In another case involving a 56-year-old woman who presented to the emergency room with fever, dry cough, myalgia, and sore throat, a rapid Streptococcus A antigen testing returned positive. She was given ceftriaxone and azithromycin. Repeat chest X-ray the following day revealed worsening bilateral diffuse opacities. A respiratory virus panel (Respiratory Pathogen Panel- NAT/Quest Diagnostics, Valencia, CA) was negative. Subsequently, the patient was tested for COVID-19 via the SARS-CoV-2 rRT-PCR, and the test was positive. CT of the chest showed scattered perihilar and dependent patchy airspace consolidation and bilateral groundglass opacities [11].
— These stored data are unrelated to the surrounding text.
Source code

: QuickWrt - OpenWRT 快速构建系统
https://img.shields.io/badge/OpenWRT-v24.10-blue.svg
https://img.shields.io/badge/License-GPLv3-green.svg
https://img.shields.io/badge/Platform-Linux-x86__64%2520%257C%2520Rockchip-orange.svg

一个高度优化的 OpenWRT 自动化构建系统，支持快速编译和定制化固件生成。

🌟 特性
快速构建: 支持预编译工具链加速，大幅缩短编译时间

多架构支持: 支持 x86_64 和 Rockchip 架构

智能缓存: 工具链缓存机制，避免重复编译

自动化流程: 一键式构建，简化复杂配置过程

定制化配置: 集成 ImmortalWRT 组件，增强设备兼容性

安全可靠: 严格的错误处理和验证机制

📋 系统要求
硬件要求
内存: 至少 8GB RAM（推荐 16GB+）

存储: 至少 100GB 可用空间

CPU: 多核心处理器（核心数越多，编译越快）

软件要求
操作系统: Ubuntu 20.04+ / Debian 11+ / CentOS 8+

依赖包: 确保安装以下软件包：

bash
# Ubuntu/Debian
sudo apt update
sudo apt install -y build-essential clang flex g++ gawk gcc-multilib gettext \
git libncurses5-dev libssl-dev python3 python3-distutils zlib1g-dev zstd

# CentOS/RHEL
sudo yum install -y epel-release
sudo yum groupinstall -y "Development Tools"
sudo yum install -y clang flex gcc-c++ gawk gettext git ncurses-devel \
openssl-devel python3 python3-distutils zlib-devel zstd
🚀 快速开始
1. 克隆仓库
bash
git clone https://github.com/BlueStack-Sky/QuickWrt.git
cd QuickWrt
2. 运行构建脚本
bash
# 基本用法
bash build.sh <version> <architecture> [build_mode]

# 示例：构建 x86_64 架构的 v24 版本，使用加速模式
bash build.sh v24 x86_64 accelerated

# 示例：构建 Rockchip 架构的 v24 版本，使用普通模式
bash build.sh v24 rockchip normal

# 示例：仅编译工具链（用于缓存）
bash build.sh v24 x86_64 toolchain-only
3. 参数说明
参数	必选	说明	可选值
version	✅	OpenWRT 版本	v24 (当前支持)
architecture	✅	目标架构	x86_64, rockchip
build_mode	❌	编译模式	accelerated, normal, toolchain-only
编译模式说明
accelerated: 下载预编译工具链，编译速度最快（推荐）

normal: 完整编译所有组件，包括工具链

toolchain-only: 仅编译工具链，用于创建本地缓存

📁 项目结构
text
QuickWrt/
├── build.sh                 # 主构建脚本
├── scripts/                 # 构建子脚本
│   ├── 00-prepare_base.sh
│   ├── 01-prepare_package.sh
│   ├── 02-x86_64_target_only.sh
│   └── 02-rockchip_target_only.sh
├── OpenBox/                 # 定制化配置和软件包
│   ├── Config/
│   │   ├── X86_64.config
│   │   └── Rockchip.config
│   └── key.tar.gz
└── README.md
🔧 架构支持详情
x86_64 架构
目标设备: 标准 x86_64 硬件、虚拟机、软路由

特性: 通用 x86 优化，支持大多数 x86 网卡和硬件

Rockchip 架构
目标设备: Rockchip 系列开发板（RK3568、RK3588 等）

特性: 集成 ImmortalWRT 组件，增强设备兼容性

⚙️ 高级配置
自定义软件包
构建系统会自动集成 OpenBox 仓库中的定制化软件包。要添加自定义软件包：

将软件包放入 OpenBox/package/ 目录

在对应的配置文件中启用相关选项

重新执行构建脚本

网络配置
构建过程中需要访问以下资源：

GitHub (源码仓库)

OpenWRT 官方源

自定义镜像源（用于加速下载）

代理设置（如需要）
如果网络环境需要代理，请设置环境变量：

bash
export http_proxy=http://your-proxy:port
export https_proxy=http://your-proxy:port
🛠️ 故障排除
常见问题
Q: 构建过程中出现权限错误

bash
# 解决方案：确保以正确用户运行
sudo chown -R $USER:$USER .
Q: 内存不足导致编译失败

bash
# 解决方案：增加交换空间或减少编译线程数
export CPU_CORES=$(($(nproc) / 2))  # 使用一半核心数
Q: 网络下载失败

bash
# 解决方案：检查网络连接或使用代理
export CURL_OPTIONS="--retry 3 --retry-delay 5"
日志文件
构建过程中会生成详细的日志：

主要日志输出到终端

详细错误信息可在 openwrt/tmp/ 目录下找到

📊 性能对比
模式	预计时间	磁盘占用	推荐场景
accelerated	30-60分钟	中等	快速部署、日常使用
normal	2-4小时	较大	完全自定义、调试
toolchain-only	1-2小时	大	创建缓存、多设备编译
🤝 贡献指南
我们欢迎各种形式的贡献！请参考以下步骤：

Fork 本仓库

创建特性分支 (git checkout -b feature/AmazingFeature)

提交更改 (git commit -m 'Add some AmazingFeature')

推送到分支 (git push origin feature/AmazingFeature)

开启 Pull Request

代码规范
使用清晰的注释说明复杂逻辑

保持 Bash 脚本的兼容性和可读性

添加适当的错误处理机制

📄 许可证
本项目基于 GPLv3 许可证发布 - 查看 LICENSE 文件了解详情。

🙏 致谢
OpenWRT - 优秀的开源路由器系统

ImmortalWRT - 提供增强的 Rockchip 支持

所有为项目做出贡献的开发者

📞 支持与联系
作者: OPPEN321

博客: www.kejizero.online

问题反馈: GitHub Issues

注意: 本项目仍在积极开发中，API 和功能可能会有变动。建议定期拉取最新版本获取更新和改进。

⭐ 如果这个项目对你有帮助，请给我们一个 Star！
Nicolson et al. opined that the positive responses from antibiotic and anti-malarial drugs experienced by some COVID-19 patients may have been due to the suppression of Mycoplasma species and other bacterial co-infections. They concluded, like we did, that all patients with COVID-19 should undergo molecular tests to determine the presence of Mycoplasma and other pathogenic bacteria so that they can be treated accordingly. Our patient was treated promptly with IV azithromycin and steroids once the Mycoplasma was identified and there was rapid resolution of the lung abscess. Other respiratory pathogens were tested such as Klebsiella and Legionella.
Patient has provided informed consent for publication of the case.